Frente a un poder que gobierna mediante la confusión, la única respuesta posible es construir realidad juntos: ciudadanos que graban, medios que verifican
Propaganda chapucera, memes oficiales, imágenes de IA que ni pretenden convencer, solo saturar y confundir. Hay hasta un término ridículo para ello: slopaganda. Es curioso que la tosquedad de esas imágenes no sea un defecto sino su rasgo central. Por eso decir “esto es obviamente falso” no funciona como refutación: es exactamente la reacción que se busca. Si la propaganda del siglo XX aspiraba a parecer verdad, esta nueva forma exhibe su falsedad. Piensen en Trump caminando junto a un pingüino hacia una bandera de Groenlandia. Algunos señalaron que los pingüinos viven en el Polo Sur. Pero corregir el dato es no entender nada. El mensaje no es “esto es real” sino “podemos hacer que lo falso circule como si fuera real, y no puedes hacer nada”. El “error” es irrelevante.

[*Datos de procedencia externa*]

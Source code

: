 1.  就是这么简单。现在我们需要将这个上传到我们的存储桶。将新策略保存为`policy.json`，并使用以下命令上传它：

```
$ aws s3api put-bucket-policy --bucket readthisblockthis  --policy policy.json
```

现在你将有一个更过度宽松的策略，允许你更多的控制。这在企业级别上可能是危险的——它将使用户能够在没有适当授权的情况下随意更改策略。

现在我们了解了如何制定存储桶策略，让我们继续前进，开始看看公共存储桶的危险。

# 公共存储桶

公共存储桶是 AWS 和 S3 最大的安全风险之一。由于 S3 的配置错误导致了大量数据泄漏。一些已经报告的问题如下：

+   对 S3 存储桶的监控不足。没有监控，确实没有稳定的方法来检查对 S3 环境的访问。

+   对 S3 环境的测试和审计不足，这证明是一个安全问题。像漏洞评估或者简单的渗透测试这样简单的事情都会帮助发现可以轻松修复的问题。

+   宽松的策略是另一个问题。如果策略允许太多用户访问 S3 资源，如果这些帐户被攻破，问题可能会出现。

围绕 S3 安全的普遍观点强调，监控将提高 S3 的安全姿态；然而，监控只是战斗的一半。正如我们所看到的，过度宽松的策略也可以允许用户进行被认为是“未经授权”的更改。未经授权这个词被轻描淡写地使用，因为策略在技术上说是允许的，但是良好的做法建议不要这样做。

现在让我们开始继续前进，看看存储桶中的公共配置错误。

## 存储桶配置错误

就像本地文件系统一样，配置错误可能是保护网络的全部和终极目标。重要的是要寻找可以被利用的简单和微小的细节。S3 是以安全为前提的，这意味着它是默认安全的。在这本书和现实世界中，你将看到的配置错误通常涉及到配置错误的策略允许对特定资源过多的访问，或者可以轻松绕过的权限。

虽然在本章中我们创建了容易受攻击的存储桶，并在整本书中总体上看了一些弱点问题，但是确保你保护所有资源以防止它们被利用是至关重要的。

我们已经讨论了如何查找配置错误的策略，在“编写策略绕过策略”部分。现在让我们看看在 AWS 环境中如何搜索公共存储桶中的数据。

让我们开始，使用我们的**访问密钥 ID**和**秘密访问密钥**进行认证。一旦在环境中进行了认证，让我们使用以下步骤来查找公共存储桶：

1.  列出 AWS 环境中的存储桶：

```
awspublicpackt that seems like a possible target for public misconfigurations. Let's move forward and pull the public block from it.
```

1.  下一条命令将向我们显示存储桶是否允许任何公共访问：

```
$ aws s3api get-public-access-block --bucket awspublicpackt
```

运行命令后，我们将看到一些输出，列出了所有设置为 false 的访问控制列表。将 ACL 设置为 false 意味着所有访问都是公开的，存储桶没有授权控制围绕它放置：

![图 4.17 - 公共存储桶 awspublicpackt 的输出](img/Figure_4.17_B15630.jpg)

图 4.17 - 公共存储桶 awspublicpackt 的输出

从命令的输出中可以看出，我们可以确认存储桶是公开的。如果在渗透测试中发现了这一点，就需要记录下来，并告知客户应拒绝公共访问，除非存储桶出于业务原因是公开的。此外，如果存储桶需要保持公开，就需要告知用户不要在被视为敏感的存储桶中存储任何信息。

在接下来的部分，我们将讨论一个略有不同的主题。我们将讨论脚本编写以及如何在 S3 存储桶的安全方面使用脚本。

Estamos, pues, ante un cambio de régimen simbólico. No se trata de mala propaganda, sino de otra lógica de poder comunicativo. Hay una diferencia entre un Estado que miente y un Estado que trolea. El primero todavía rinde homenaje a la verdad ocultándola; el segundo ha abandonado el juego por completo. Bush mintió sobre Irak, pero fabricó pruebas falsas para parecer veraz. Hoy el poder ya ni siquiera pretende decir la verdad. Esto es lo que significa que la Casa Blanca publique memes generados por IA, imágenes manipuladas, provocaciones deliberadas. No es torpeza comunicativa: es una forma de gobierno. El Estado ya no gobierna a pesar de la confusión sobre los hechos, sino gracias a ella. Gobierna produciendo saturación. La pregunta es entonces inevitable: ¿cómo se construye la densidad de lo real en un tiempo en que la irrealidad se ha convertido en técnica de gobierno? ¿Es posible resistir a esto?